[INPUT DATA — start]
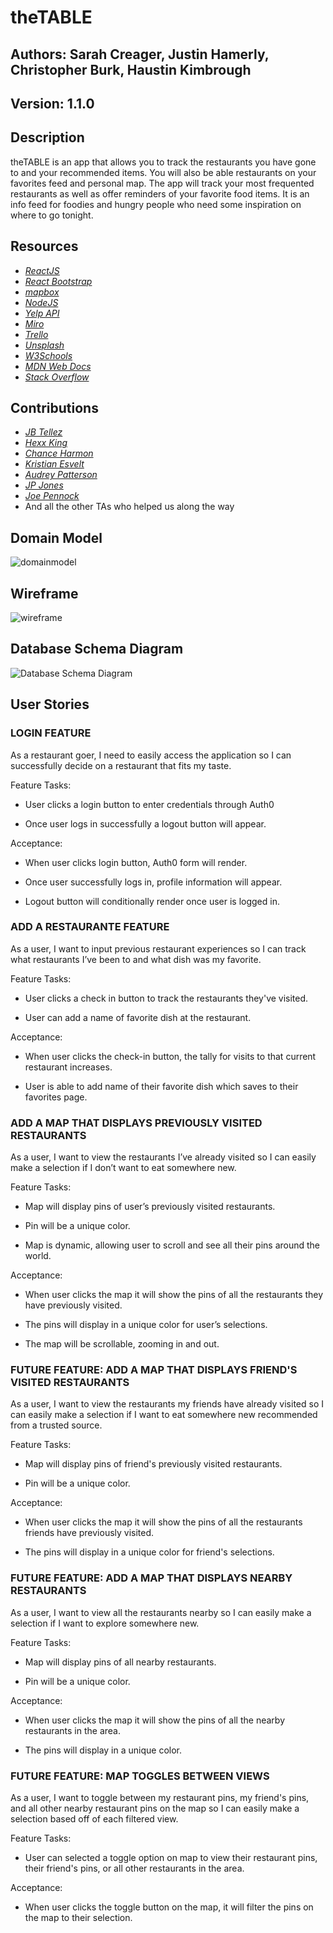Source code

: # theTABLE

## Authors: Sarah Creager, Justin Hamerly, Christopher Burk, Haustin Kimbrough

## Version: 1.1.0

## Description

theTABLE is an app that allows you to track the restaurants you have gone to and your recommended items. You will also be able restaurants on your favorites feed and personal map. The app will track your most frequented restaurants as well as offer reminders of your favorite food items. It is an info feed for foodies and hungry people who need some inspiration on where to go tonight.

## Resources

- _[ReactJS](https://reactjs.org/)_
- _[React Bootstrap](https://react-bootstrap.github.io/)_
- _[mapbox](https://docs.mapbox.com/)_
- _[NodeJS](https://nodejs.org/en/)_
- _[Yelp API](https://www.yelp.com/developers/documentation/v3)_
- _[Miro](https://miro.com/)_
- _[Trello](https://trello.com/)_
- _[Unsplash](https://unsplash.com/)_
- _[W3Schools](https://www.w3schools.com/)_
- _[MDN Web Docs](https://developer.mozilla.org/en-US/)_
- _[Stack Overflow](https://stackoverflow.com/)_

## Contributions

- _[JB Tellez](https://www.linkedin.com/in/jb-tellez/)_
- _[Hexx King](https://www.linkedin.com/in/hexx-king/)_
- _[Chance Harmon](https://www.linkedin.com/in/chance-harmon/)_
- _[Kristian Esvelt](https://www.linkedin.com/in/kristianesvelt/)_
- _[Audrey Patterson](https://www.linkedin.com/in/audrey-patterson31/)_
- _[JP Jones](https://www.linkedin.com/in/jp-jones/)_
- _[Joe Pennock](https://www.linkedin.com/in/joepennock/)_
- And all the other TAs who helped us along the way

## Domain Model

![domainmodel](./img/DomainModel.png)

## Wireframe

![wireframe](./img/wireframe.png)

## Database Schema Diagram

![Database Schema Diagram](./img/Database-Schema-Diagram.png)

## User Stories

### LOGIN FEATURE

As a restaurant goer, I need to easily access the application so I can successfully decide on a restaurant that fits my taste.

Feature Tasks:

- User clicks a login button to enter credentials through Auth0

- Once user logs in successfully a logout button will appear.

Acceptance:

- When user clicks login button, Auth0 form will render.

- Once user successfully logs in, profile information will appear.

- Logout button will conditionally render once user is logged in.

### ADD A RESTAURANTE FEATURE

As a user, I want to input previous restaurant experiences so I can track what restaurants I’ve been to and what dish was my favorite.

Feature Tasks:

- User clicks a check in button to track the restaurants they've visited.

- User can add a name of favorite dish at the restaurant.

Acceptance:

- When user clicks the check-in button, the tally for visits to that current restaurant increases.

- User is able to add name of their favorite dish which saves to their favorites page.

### ADD A MAP THAT DISPLAYS PREVIOUSLY VISITED RESTAURANTS

As a user, I want to view the restaurants I’ve already visited so I can easily make a selection if I don’t want to eat somewhere new.

Feature Tasks:

- Map will display pins of user’s previously visited restaurants.

- Pin will be a unique color.

- Map is dynamic, allowing user to scroll and see all their pins around the world.

Acceptance:

- When user clicks the map it will show the pins of all the restaurants they have previously visited.

- The pins will display in a unique color for user’s selections.

- The map will be scrollable, zooming in and out.

### FUTURE FEATURE: ADD A MAP THAT DISPLAYS FRIEND'S VISITED RESTAURANTS

As a user, I want to view the restaurants my friends have already visited so I can easily make a selection if I want to eat somewhere new recommended from a trusted source.

Feature Tasks:

- Map will display pins of friend's previously visited restaurants.

- Pin will be a unique color.

Acceptance:

- When user clicks the map it will show the pins of all the restaurants friends have previously visited.

- The pins will display in a unique color for friend's selections.

### FUTURE FEATURE: ADD A MAP THAT DISPLAYS NEARBY RESTAURANTS

As a user, I want to view all the restaurants nearby so I can easily make a selection if I want to explore somewhere new.

Feature Tasks:

- Map will display pins of all nearby restaurants.

- Pin will be a unique color.

Acceptance:

- When user clicks the map it will show the pins of all the nearby restaurants in the area.

- The pins will display in a unique color.

### FUTURE FEATURE: MAP TOGGLES BETWEEN VIEWS

As a user, I want to toggle between my restaurant pins, my friend's pins, and all other nearby restaurant pins on the map so I can easily make a selection based off of each filtered view.

Feature Tasks:

- User can selected a toggle option on map to view their restaurant pins, their friend's pins, or all other restaurants in the area.

Acceptance:

- When user clicks the toggle button on the map, it will filter the pins on the map to their selection.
[INPUT DATA — finish]
▶ DESCRIPTION OF THE TASK: Please give back exactly the lines of the listing above that run from the one containing "## Description" through the one containing "## Resources", and only those.

▶ ANSWER:
## Description

theTABLE is an app that allows you to track the restaurants you have gone to and your recommended items. You will also be able restaurants on your favorites feed and personal map. The app will track your most frequented restaurants as well as offer reminders of your favorite food items. It is an info feed for foodies and hungry people who need some inspiration on where to go tonight.

## Resources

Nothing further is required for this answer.